Working with Kafka Consumers

Sandesh Deshmane
6 min readJul 7, 2020

--

What is Kafka

Apache Kafka is an open-source, distributed streaming platform used to publish and subscribe to streams of records. Its fast, scalable, fault-tolerant, durable, pub-sub messaging system.

Kafka is reliable, has high throughput and good replication management.

Kafka works with Flume, Spark Streaming, Storm, HBase, Flink for real-time data ingestion, analysis, and processing of streaming data. Kafka is a data stream used to feed Hadoop BigData lakes. Kafka brokers support massive message streams for a low-latency follow-up analysis in Hadoop or Spark.

Topics and Partitions

All the data that is written to Kafka is written into different topics. A Topic is a category/feed name to which records are stored and published. Producer applications write data to topics and consumer applications read from topics. There are multiple topics created in Kafka as per requirement

Each topic is divided into multiple partitions. This means messages of a single topic would be in multiple partitions. Each of the partitions could have replicas which are the same copy.

Consumers

It’s the process that reads from Kafka. It can be a simple java program, python program, Go code, or any distributed processing framework like Spark Stream, storm, fling, or similar.

There are two types of Kafka consumer

Low-level Consumer

In the low-level consumer, where topics and partitions are specified as is the offset from which to read, either fixed position, at the beginning or at the end. This can, of course, be cumbersome to keep track of which offsets are consumed so the same records aren’t read more than once.

High-Level Consumer

The high-level consumer (more known as consumer groups) consists of one or more consumers. Here a consumer group is created by adding the property “group.id” to a consumer. Giving the same group id to another consumer means it will join the same group.

Consumer Group

A consumer group is a mechanism of grouping multiple consumers where consumers within the same group share the same group id. Data is equally divided among all the consumers of a group, with no two consumers of a group receiving the same data.

When you write Kafka consumer you add a property like below

props.setProperty(“bootstrap.servers”, “localhost:9092”);

props.setProperty(“group.id”, “test”);

So consumers with the same group id are part of the same consumer group. They will share the data from the Kafka topic. Consumers would be able to consume only from the partitions of the topic which are assigned to it by Kafka.

Partitions and Consumer Group

What happens when we start consumer with some consumer group. First Kafka checks if already a consumer is running with the same consumer group id.

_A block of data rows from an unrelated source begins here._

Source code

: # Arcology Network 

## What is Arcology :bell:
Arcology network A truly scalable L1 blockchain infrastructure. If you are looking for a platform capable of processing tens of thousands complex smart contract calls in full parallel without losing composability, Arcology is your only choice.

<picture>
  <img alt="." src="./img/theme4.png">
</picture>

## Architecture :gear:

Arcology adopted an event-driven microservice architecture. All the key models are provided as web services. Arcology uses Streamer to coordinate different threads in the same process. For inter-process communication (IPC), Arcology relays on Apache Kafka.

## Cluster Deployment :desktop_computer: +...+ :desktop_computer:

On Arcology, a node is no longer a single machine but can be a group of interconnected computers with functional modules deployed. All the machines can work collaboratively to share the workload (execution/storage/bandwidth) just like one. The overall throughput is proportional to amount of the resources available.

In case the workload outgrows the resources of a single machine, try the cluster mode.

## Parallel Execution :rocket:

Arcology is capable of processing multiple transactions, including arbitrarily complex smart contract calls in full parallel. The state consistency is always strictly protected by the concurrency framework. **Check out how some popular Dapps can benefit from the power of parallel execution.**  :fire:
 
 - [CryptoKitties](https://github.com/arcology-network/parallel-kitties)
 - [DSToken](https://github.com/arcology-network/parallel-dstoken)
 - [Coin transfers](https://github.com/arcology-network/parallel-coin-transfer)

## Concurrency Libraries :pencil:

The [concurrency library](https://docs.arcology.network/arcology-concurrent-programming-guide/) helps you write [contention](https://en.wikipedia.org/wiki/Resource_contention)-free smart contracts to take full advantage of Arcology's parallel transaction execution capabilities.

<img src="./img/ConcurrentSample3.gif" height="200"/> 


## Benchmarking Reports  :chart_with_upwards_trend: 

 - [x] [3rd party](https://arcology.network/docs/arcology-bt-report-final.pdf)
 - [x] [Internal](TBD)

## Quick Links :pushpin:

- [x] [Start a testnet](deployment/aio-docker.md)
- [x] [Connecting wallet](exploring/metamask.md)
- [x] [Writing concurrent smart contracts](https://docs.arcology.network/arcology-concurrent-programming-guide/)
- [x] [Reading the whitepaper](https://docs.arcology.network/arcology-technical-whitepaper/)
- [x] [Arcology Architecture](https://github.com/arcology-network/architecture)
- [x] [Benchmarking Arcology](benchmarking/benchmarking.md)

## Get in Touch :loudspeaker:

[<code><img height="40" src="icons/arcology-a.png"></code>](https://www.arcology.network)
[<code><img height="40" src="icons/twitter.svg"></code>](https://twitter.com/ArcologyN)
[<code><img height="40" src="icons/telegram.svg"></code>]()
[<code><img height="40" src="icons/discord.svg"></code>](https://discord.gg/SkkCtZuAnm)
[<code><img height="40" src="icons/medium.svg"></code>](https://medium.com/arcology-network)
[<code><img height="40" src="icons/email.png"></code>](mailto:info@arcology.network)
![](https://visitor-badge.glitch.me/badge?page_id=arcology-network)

If it’s a new consumer group id, it would assign all the partitions of that topic to this new consumer. If there are more than one consumer with the same group id then Kafka will divide partitions among available consumers.

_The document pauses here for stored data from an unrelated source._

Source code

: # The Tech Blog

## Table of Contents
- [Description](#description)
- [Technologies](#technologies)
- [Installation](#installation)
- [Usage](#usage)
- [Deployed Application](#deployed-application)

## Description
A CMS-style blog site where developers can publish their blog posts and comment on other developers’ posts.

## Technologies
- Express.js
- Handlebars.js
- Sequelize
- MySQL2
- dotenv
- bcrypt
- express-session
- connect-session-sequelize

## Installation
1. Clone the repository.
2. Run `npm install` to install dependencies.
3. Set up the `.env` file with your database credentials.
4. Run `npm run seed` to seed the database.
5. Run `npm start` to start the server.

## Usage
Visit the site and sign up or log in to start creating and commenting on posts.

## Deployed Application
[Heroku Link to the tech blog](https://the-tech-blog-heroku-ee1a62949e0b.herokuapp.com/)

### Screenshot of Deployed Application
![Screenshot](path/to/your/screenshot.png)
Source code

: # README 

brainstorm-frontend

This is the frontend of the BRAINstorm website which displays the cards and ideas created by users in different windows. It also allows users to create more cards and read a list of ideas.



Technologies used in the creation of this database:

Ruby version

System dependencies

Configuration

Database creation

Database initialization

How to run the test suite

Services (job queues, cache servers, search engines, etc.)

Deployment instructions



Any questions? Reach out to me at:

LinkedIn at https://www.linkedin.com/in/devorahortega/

If we write a new consumer group with a new group id. Then Kafka will send data to that consumer as well. The data is not shared here. Two consumers with different group id will get the same data. Normally this is done when you have multiple business logic to run on data in the Kafka

In the below example consumer z is a new consumer with different group id. Here an only a single instance of the consumer is running so all four partitions will be assigned to that consumer.

When to write the same consumer group?

When you want to increase parallel processing for your consumer application, then all individual consumers should be part of the same group.

Consumers should be part of the same group when the consumer performing an operation needs to be scaled up to process in parallel. Consumers part of the same group would be assigned with different partitions which leads to parallel processing. This is one of the ways suggested by Kafka to achieve parallel processing in consumers.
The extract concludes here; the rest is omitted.